N picked up a pork loin for salsa verde carnitas. He made in a cast iron dutch oven in the Big Green Egg, using indirect heat. First it braised in salsa verde, onion, and other spices.


Once it cooks down, the temperature is kicked up and the meat is browned and crisped up so that you get wonderful browned bits along with spicy soft pulled pork.

carnitas, getting crust
making the crust

While the meat was braising, N also made his special pico de gallo. He dices a blend of hot and sweet peppers, tomatoes, and onions and tosses them with salt, lime juice and cilantro. It's simple but delicious.

burrito for jess!

I tried my hand at making a cilantro rice (see the top comment) similar to what they serve at Chipotle. It wasn't quite right -- I think the soybean oil they use must make a huge difference.

Weeks ago when we were talking about the 2040 pounds of peaches we were receiving, N requested a peach cobbler. I acquiesced since he seldom requests sweets. However, while I was doing recipe research, N started describing what he wanted and it sounded like a crisp or a crumble, not a cobbler! I know, the terms are all sorts of confusing!

crisp filling
peach filling

I finally asked two questions: do you want the peaches on the top or the bottom? (bottom) Do you want a crispy top or a more biscuit-like top? (crispy)

I used Orangette's plum crumble recipe, substituting peaches for the plums. I almost did not include the ginger, but I really like the blend of peach and ginger, so I left it in.

peach crisp
peach crisp

Of course, N didn't expect the ginger and it threw him for a loop when he took his first bite! I think ginger almost ruined the dish for him. Ack! I guess I should have warned him.

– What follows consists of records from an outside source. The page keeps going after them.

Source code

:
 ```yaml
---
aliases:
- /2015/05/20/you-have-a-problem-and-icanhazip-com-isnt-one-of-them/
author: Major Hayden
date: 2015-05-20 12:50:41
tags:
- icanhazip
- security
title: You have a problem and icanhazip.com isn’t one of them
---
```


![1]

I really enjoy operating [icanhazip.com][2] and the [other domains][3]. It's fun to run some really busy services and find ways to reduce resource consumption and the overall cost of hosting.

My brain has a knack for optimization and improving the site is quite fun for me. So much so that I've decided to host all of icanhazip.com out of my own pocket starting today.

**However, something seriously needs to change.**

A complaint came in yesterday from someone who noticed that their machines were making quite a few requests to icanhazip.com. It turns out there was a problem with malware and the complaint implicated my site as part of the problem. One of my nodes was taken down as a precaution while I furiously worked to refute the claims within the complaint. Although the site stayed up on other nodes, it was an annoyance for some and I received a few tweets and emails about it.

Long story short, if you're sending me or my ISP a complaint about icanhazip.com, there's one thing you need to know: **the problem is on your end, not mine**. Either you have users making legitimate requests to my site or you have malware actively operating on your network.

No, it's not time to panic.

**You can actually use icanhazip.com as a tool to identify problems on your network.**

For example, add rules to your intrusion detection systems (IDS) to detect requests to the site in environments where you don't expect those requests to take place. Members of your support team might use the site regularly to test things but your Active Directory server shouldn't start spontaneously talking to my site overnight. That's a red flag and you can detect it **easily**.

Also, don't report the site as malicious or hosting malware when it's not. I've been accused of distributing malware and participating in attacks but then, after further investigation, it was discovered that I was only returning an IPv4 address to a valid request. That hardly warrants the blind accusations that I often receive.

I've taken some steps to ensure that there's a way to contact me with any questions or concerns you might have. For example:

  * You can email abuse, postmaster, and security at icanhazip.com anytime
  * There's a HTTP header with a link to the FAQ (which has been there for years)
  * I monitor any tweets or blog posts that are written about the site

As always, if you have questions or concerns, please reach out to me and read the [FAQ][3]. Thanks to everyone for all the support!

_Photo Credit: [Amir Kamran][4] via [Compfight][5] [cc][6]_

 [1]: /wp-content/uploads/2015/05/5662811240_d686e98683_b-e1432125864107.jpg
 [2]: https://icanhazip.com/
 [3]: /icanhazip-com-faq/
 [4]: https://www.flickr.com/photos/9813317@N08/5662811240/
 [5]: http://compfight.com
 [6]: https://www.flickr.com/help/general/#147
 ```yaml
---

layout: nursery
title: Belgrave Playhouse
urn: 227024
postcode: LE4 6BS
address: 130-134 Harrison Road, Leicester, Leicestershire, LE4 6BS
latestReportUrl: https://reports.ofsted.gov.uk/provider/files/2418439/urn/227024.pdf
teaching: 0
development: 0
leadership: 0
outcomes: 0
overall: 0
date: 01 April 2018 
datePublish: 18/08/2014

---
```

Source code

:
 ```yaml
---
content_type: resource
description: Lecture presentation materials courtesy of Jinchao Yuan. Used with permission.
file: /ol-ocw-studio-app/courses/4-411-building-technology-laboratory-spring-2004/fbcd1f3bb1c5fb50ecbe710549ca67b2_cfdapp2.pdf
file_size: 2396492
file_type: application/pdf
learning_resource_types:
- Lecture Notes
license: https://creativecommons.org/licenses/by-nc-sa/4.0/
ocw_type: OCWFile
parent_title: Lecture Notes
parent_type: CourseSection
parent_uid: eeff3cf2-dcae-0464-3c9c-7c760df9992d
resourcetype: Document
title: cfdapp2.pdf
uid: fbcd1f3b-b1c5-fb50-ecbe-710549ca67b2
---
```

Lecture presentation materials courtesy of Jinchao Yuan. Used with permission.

I really loved how the crisp topping came out -- you blend flour, sugar, salt, baking powder, and cinnamon, then add a well-beaten egg to it. It makes loose chunks of dough, which you use to top the fruit. Then you spoon melted butter over it and bake. It gets deliciously crunchy and textured. I will be using this crisp topping again. I would use a little less cinnamon overall next time.

peach crisp
peach crisp

We finished off the warm evening of full bellies by playing with the card shuffler and two card-based games, Uno and Bohnanza (BGG). You kicked butt in Uno and won the game after 17 matches! It was a close game.

After a poor start, I had a couple of solid Bohnanza games. I seem to do better in Bohnanza when I plant Coffee Beans, though I'm not sure why! Maybe next weekend we can finally try Agricola (Bohnanza and Argicola were designed by the same fellow). I hope! I am ready for a new game.